Quell’«oggi insieme a voi posso finalmente dirgli grazie» è stato forse il momento più intenso. Marco Alemanno (foto), il collaboratore, il produttore, la presenza fissa nella vita di Lucio Dalla, primo nell’hotel di Montreux a correre incontro nell’aiuto impossibile. Dopo un funerale asciuttissimo, lineare anche nell’omelia di padre Boschi, ci hanno pensato il viso straziato di questo ragazzo di Lecce e la sua voce alla fine rotta dal dolore, a dare la sferzata simbolica. Il colpo. Il la. Giusto all’ultimo Festival di Sanremo, Lucio Dalla aveva detto che «quasi quasi inizio a imparare come scrivere la musica sullo spartito: così mi diverto di più». Ecco, se avesse potuto, la sinfonia del suo ultimo addio avrebbe avuto proprio la sua climax nella lettura del testo de Le rondini (quando, a dieci anni, Alemanno ascoltò questa canzone dell’album Cambio provò una «emozione totale e disarmante») e infine in quel lancinante «gli posso finalmente dire grazie» che ha unito il compagno di una vita al pubblico che riempiva le navate, a quei trentamila fuori in piazza e ai milioni che seguivano la cerimonia in tv. «Vorrei girare il cielo come le rondini/ E ogni tanto fermarmi qua e là/ Aver il nido sotto i tetti al fresco dei portici/ E come loro quando è la sera chiudere gli occhi con semplicità». Grazie Lucio.

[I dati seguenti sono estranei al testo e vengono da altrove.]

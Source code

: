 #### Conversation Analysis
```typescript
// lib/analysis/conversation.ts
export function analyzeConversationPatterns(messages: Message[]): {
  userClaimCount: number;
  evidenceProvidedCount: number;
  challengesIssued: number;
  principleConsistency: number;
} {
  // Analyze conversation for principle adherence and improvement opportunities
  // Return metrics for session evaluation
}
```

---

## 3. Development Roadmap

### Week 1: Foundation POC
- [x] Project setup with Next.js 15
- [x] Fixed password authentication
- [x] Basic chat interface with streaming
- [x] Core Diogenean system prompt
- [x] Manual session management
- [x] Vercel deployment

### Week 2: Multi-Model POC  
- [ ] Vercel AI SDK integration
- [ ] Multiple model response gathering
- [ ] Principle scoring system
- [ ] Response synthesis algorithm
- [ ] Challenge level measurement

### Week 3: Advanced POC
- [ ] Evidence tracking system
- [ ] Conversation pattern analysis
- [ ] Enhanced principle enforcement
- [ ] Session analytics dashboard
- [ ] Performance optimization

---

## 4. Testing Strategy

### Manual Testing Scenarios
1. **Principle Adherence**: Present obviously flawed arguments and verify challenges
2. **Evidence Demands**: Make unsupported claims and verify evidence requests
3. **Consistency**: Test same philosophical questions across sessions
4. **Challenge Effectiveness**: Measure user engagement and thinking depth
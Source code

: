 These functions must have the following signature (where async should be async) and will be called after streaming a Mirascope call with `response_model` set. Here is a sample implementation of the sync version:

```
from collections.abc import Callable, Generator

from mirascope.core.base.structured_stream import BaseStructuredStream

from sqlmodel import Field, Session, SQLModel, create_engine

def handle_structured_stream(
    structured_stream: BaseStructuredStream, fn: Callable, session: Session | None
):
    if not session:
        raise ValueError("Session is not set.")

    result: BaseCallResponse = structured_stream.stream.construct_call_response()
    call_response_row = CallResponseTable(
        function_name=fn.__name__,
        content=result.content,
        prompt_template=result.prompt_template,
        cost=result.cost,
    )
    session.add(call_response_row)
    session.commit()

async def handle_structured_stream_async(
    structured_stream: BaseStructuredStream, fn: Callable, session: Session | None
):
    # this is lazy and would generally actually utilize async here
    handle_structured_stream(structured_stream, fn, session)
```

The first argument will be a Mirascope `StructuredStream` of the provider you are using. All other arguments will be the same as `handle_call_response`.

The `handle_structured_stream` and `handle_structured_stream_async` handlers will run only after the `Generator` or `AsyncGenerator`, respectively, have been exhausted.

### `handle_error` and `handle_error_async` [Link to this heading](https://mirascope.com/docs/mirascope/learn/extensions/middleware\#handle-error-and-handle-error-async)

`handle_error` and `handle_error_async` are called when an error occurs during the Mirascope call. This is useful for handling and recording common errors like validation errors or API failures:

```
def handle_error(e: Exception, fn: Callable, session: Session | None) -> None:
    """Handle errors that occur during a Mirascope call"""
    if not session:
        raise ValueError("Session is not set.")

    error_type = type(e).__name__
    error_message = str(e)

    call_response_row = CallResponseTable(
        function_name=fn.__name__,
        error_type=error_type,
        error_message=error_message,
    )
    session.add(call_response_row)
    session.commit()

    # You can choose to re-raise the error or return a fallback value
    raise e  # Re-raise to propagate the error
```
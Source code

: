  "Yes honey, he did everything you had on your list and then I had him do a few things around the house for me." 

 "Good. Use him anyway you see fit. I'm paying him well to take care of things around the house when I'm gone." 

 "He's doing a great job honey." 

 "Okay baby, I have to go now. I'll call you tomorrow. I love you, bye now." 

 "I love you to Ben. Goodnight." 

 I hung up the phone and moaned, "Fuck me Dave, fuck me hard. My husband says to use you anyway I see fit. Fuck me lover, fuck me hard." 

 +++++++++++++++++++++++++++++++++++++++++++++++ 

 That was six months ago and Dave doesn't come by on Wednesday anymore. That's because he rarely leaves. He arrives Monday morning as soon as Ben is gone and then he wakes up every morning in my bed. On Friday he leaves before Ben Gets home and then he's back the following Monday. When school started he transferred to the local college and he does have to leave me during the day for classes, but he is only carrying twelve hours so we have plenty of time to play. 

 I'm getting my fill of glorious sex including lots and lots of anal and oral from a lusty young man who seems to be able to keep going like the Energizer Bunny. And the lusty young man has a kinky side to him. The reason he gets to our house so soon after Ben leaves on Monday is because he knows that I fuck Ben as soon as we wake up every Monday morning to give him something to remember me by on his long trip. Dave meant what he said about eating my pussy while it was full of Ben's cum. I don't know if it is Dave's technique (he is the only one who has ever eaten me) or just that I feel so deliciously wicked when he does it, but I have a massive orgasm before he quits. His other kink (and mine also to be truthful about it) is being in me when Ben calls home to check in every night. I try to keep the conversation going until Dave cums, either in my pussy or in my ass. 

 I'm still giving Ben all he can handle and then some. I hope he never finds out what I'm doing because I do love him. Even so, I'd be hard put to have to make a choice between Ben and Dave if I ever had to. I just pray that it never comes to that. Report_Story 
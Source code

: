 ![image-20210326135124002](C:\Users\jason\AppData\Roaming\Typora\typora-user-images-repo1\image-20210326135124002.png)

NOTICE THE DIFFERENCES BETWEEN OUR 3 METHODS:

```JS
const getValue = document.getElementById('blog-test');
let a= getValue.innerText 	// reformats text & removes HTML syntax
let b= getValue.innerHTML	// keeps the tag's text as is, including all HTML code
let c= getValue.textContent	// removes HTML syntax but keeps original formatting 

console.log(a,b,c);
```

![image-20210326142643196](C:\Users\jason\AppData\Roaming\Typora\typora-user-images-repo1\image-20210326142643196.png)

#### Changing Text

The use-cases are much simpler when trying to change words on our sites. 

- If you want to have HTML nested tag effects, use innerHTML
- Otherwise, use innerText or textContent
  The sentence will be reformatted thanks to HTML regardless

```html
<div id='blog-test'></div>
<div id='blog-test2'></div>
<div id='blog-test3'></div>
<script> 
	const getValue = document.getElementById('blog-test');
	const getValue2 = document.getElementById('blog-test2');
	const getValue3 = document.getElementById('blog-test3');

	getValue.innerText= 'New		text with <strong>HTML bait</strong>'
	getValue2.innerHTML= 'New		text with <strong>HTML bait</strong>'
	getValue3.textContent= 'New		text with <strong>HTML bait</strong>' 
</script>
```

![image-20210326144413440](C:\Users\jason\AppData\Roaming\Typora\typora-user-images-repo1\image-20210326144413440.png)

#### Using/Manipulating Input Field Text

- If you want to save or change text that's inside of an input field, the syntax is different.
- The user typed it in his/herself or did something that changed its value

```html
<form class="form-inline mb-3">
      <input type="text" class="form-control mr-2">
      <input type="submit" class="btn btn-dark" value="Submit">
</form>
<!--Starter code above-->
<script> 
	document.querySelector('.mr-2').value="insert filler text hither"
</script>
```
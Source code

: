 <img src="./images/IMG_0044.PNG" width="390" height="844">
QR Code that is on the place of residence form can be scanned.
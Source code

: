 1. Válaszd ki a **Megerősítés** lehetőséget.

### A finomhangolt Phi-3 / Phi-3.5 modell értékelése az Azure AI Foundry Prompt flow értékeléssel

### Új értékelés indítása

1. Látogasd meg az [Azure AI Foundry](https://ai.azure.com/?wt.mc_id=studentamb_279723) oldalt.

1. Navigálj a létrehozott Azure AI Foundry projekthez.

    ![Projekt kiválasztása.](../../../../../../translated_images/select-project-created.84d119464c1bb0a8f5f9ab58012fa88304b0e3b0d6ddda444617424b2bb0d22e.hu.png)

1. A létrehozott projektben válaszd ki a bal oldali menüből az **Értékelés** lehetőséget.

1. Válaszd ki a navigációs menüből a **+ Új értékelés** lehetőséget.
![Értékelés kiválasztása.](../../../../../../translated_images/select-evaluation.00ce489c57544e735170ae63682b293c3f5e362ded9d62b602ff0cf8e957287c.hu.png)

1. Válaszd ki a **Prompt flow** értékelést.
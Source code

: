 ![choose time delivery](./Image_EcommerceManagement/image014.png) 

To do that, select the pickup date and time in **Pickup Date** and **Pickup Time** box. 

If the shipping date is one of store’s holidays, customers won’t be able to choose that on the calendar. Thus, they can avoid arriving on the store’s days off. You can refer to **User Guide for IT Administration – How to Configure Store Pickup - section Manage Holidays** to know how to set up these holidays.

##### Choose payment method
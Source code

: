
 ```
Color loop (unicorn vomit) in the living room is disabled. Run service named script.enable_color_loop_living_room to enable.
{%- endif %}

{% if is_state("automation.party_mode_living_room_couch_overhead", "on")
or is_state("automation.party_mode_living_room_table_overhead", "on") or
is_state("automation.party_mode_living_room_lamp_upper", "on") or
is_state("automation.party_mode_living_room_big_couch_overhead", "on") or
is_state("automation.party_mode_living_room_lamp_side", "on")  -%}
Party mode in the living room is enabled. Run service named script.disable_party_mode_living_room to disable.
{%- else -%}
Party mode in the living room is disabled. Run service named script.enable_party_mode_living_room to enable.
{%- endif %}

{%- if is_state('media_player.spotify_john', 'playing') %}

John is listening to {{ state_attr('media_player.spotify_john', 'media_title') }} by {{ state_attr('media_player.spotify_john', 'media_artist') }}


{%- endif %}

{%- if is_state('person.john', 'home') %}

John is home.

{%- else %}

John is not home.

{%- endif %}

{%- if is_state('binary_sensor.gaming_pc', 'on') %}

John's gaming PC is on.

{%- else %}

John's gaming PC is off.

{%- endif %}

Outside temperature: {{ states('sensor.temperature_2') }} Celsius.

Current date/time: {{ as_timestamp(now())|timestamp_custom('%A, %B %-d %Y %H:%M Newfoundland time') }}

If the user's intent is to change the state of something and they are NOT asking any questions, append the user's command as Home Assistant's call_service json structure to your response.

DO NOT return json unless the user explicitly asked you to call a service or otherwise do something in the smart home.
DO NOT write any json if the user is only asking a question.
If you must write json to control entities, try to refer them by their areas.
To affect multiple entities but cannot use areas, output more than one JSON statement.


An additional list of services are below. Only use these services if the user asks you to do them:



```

Un grazie simbolico in una cerimonia orfana, quasi muta, priva di ciò che aveva illuminato la vita di quest’uomo «dal corpo bizzarro» che accettava l’ultimo saluto al centro della navata. Neanche una nota. Niente musica. Ordine della Cei. Ordine, per dirla tutta, certamente fedele al codice della liturgia ma del tutto ingrato all’uomo che si celebrava. Oltretutto c’è, in molti versi delle canzoni di Dalla, da Se io fossi un angelo a Come il vento a INRI, e anche nelle sue parole, lunghe decenni e quindi non estemporanee, una dimostrazione di fede che ben pochi altri artisti italiani sono stati capaci di sublimare così genuinamente. Perciò il «finalmente posso dirgli grazie» ha avuto il suono musicale della consacrazione nobile e alta di un rapporto profondo che fino a ieri il non detto aveva reso comunque più eloquente delle dichiarazioni.

E proprio nello stesso luogo che era stato chiuso d’imperio alla musica e sotto la stessa cupola che salutò per ultimo Don Giuseppe Dossetti, uno dei padri della nostra costituzione. Un sinfonia perfetta, pur nei suoi paradossi.